Research output: Contribution to journalArticlepeer-review

52 Scopus citations

Abstract

Twenty-three patients with recurrent leukemia after bone marrow transplantation (BMT) underwent a second myeloablative therapy followed by second transplant between June 1977 and April 1991. Patients had either acute lymphocytic leukemia (n = 4), acute myelogenous leukemia (n = 7) or chronic myelogenous leukemia (n = 12). The median age was 29 years and the median interval between first and second BMT was 22.6 months. The second preparative therapy consisted of cyclophosphamide (200 mg/kg) and total body irradiation (1200 cGy) in nine patients and busulfan (16 mg/kg) and cyclophosphamide (120-200 mg/kg) with or without etoposide (30-60 mg/kg) in 14 patients. The same sibling donor (three syngeneic, 20 allogeneic) was used for both transplants.
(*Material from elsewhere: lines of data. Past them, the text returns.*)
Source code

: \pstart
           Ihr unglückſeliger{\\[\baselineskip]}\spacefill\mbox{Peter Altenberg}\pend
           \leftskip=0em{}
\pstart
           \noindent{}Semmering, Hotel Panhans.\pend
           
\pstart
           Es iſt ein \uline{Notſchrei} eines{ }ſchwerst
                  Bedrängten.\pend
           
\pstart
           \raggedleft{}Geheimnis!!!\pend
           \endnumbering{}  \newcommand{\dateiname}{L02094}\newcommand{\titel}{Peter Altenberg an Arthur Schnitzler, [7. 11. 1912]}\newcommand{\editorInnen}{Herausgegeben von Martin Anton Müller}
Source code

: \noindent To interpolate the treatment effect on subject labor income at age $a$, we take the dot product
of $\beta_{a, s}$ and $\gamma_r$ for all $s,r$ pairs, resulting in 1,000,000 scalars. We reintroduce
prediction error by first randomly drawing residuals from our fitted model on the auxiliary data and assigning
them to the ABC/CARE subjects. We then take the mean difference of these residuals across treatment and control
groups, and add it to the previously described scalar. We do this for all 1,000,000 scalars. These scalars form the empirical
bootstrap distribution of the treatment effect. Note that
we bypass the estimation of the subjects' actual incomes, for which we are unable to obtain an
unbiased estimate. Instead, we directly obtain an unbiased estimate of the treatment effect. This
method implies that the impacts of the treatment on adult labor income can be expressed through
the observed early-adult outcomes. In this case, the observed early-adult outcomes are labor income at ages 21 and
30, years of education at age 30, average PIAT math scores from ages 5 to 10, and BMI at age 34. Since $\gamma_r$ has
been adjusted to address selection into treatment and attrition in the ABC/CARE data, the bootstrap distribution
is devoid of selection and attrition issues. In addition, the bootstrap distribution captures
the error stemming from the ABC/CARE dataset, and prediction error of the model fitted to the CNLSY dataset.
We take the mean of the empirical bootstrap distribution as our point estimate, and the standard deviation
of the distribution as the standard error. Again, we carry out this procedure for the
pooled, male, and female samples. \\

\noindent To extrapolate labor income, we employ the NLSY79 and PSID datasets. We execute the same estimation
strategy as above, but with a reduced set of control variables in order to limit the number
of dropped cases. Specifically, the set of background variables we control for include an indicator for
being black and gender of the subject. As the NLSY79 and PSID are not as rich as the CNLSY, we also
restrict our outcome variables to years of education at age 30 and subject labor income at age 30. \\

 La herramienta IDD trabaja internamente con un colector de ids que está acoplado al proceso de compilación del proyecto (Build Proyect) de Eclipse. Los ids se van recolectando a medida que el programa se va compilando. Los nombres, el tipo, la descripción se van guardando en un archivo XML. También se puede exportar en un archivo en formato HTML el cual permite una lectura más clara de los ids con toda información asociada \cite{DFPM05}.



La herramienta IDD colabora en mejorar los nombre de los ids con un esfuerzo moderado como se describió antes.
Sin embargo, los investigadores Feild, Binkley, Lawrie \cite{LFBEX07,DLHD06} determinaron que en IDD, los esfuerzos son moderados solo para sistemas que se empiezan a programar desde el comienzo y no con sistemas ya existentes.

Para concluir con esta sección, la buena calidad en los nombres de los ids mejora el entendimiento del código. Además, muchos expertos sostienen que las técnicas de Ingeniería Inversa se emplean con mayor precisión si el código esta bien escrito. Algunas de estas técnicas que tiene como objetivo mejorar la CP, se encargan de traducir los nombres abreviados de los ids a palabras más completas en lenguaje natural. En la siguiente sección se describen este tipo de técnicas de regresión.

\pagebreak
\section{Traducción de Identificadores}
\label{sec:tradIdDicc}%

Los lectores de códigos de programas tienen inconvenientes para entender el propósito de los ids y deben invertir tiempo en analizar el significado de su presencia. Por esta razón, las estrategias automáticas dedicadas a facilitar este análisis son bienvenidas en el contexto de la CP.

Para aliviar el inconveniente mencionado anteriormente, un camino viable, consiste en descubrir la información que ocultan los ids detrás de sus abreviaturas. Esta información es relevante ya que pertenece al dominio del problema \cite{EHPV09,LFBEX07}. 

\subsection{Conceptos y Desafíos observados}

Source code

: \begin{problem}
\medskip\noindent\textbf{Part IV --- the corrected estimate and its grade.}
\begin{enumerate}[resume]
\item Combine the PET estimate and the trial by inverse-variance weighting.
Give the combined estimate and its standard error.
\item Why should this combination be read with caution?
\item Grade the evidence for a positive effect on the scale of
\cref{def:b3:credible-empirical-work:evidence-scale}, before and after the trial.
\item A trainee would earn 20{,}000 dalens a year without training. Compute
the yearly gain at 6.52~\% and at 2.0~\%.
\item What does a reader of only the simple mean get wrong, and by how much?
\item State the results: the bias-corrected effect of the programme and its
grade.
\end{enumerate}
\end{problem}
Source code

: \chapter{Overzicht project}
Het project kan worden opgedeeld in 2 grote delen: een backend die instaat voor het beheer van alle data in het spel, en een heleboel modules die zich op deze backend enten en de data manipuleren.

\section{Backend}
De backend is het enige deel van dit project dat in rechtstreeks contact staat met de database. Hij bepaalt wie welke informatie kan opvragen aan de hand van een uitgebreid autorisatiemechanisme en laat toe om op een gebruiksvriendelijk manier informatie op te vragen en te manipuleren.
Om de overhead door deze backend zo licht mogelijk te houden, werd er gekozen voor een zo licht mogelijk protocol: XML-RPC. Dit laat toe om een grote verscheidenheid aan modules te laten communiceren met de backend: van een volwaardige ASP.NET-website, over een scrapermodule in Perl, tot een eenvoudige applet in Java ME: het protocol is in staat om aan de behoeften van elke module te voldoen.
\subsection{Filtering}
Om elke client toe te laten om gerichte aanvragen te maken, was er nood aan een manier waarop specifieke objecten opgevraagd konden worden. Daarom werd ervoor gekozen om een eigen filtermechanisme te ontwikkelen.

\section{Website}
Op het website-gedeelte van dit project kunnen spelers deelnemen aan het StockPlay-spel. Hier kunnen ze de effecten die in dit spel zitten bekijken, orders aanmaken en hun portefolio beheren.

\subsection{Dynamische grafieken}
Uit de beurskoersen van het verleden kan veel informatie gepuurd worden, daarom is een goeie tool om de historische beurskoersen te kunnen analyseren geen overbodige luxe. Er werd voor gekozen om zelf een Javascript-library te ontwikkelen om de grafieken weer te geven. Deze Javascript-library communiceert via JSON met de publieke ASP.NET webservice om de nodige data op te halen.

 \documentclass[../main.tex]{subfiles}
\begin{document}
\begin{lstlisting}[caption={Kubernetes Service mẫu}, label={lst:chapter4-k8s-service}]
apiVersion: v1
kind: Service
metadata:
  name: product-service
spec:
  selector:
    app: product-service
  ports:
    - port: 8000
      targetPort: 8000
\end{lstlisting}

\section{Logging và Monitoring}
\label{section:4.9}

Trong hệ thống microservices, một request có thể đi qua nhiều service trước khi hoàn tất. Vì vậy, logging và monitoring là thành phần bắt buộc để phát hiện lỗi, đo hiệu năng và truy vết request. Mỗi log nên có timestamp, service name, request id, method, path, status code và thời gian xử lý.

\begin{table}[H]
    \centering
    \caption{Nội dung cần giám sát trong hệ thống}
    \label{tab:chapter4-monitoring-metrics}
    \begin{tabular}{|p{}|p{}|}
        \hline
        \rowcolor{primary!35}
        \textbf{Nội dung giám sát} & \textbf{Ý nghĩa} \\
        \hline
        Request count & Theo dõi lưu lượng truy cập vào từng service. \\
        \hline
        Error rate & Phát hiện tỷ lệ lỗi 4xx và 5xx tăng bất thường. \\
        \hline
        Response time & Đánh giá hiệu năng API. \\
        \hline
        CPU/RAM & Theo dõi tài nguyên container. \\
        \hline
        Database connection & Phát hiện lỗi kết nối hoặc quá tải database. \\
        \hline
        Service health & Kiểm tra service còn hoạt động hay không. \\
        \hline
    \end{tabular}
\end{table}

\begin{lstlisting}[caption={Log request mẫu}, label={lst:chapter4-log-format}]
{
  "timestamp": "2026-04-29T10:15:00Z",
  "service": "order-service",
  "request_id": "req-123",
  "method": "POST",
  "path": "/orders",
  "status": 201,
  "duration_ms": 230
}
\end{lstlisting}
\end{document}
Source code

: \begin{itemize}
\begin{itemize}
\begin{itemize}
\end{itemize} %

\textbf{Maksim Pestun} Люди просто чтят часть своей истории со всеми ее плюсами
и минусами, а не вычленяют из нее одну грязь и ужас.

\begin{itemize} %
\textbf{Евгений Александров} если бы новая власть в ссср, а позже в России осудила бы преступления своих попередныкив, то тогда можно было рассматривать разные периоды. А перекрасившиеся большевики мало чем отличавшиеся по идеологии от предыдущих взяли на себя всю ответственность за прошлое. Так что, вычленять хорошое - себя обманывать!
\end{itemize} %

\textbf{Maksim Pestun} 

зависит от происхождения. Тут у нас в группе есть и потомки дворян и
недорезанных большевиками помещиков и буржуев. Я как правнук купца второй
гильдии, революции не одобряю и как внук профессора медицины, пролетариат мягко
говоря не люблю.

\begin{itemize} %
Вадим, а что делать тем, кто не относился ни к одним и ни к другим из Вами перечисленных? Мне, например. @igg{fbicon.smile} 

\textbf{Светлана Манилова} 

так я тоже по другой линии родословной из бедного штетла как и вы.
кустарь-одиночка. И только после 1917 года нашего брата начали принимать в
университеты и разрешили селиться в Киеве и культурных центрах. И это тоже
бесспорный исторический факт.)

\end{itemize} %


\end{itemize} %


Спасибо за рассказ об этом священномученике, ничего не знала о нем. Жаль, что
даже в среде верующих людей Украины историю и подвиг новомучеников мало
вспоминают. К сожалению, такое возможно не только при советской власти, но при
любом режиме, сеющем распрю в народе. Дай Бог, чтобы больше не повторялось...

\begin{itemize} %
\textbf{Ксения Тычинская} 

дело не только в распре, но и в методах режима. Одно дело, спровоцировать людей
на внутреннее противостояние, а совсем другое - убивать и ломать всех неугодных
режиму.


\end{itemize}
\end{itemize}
All patients demonstrated prompt neutrophil recovery (median 21 days) with donor-derived hematopoiesis documented in 16 of 16 evaluable patients. With a median follow-up of 24 months after second BMT, the survival, event-free survival and probability of remaining in remission at 26 months are 47%, 38% and 76% respectively. Outcome was best in patients with chronic myelogenous leukemia (7/12 survivors) and worst in patients with acute leukemia (2/11 survivors). Thus, the data would suggest that (1) selected patients with recurrent leukemia after BMT can still be cured with myeloablative therapy and second BMT, and (2) further improvements in outcome will be dependent upon the reduction of regimen-related toxicity.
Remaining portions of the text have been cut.